Un allongement de la lactation s’accompagne en fin de lactation et surtout chez les pluripares d’une augmentation du taux cellulaire qui n’est pas corrélé à la presence de mammites. Une réduction de la production en fin de lactation serait de nature, la pression intrammaire étant diminuée, à favoriser le “bien-être” de la mamelle et à réduire le risque de nouvelles infections.
Reproduction
L’impact d’un allongement de la durée de lactation sur la fertilité est d’une manière générale positif mais cet effet ne semble pas être systématiquement significatif. On peut y voir une conséquence de l’allongement de la phase de récupération d’une balance énergétique négative et donc d’une meilleure cyclicité et d’une réduction de l’état inflammatoire de l’utérus. Plus concrètement, une étude (Niozas et a. 2019) rapporte qu’une politique d’allongement de la PA à 120 voire 180 jours réduirait de 30 à 35 % le nombre d’inséminations nécessaires par 10.000 kg de lait produits. Elle réduirait de 75 % le nombre de protocoles Ovsynch utilisés.
Les veaux
Les effets d’un allongement de la lactation sur la croissance et les performances de production et de reproduction du veau n’ont pas encore fait l’objet d’études spécifiques. Il n’est pas exclu de penser que l’obtention d’une gestation en période d’anabolisme plutôt que de catabolisme (c’est-à-dire lors d’une balance énergétique négative) puisse avoir des effets favorables, les performances du nouveau-né étant diminuées lorsque l’état de santé métabolique de la mère n’est pas optimal.
Un allongement de la lactation va se traduire par une réduction du nombre annuel de veaux produits. Il en résulterait une réduction du temps passé à élever les veaux mais également une diminution du nombre de veaux disponibles pour l’engraissement
Conséquences économiques
Diverses modélisations ont l’intérêt économique d’un objectif de 12 mois d’intervalle entre vêlages. Elles se basaient cependant sur des productions laitières moins élevées que celles actuellement observées et sur des périodes de lactation décidées pour des causes involontaires. La situation semble bien avoir changé. Plusieurs études insistent sur l’intérêt économique d’un allongement de la période d’attente (90 à 200 jours vs 50 à 60 jours) celui-ci se traduisant par une production laitière sans doute moindre mais également par une réduction des frais vétérinaires et des coûts alimentaires. Les différences individuelles observées recommanderaient d’adopter une stratégie plus individuelle et d’allonger la période d’attente des vaches dont le potentiel laitier est plus élevé.

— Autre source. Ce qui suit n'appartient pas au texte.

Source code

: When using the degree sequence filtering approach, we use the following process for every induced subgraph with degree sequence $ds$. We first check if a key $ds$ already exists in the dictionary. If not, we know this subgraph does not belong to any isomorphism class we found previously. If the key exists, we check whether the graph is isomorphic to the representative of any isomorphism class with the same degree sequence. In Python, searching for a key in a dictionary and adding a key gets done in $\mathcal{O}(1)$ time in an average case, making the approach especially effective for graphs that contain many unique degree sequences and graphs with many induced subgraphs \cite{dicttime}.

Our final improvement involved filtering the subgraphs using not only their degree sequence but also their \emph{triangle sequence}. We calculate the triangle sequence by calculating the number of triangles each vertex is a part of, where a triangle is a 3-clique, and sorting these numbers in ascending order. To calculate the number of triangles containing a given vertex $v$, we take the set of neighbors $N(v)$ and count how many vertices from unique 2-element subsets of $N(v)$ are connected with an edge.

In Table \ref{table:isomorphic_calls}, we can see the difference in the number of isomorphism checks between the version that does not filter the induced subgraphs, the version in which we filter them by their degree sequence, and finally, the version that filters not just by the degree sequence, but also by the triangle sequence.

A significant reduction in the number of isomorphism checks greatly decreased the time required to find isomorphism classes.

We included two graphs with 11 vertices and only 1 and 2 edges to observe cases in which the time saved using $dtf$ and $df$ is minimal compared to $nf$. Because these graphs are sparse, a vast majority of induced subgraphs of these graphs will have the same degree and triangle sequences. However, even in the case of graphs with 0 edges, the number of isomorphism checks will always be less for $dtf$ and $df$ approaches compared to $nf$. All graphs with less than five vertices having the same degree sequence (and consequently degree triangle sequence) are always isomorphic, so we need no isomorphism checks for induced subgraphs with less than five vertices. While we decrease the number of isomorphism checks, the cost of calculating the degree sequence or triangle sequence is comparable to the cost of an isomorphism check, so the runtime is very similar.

Conséquences environnementales
On le sait, la quantité de gaz à effet de serre (GES) produite est inversément proportionnelle au niveau de production laitière. Un allongement de la lactation contribuerait donc à augmenter cette production. A contrario, l’augmentation de la longévité et la réduction du nombre de veaux produits et donc du nombre de génisses élevées et du nombre de veaux utilisés pour la production de viande dimlnuerait la production de GES. Un allongement de la lactation peut également favoriser l’utilisation des fourrages et réduire celle des concentrés, les céréales étant ce faisant davantage utilisées pour l’alimentation humaine.
Que et comment choisir ?
Il semblerait donc bien qu’allonger la période d’attente et par conséquent la durée de la lactation offre de réelles opportunités mais que cette politique doive être réservée aux vaches ou troupeaux ( ?) dont la production est plus élevée ou pour un troupeau donné doive être réservée en priorité aux primipares. Se pose donc le problème des critères de choix à définir tels que le pic de production, la production prévue en 305 jours, la persistance, le score corporel au vêlage … Le recours à du sperme sexé constitueraitégalement une alternatie intéressante pour assurer un nomre adéqut de génisses de remplacement.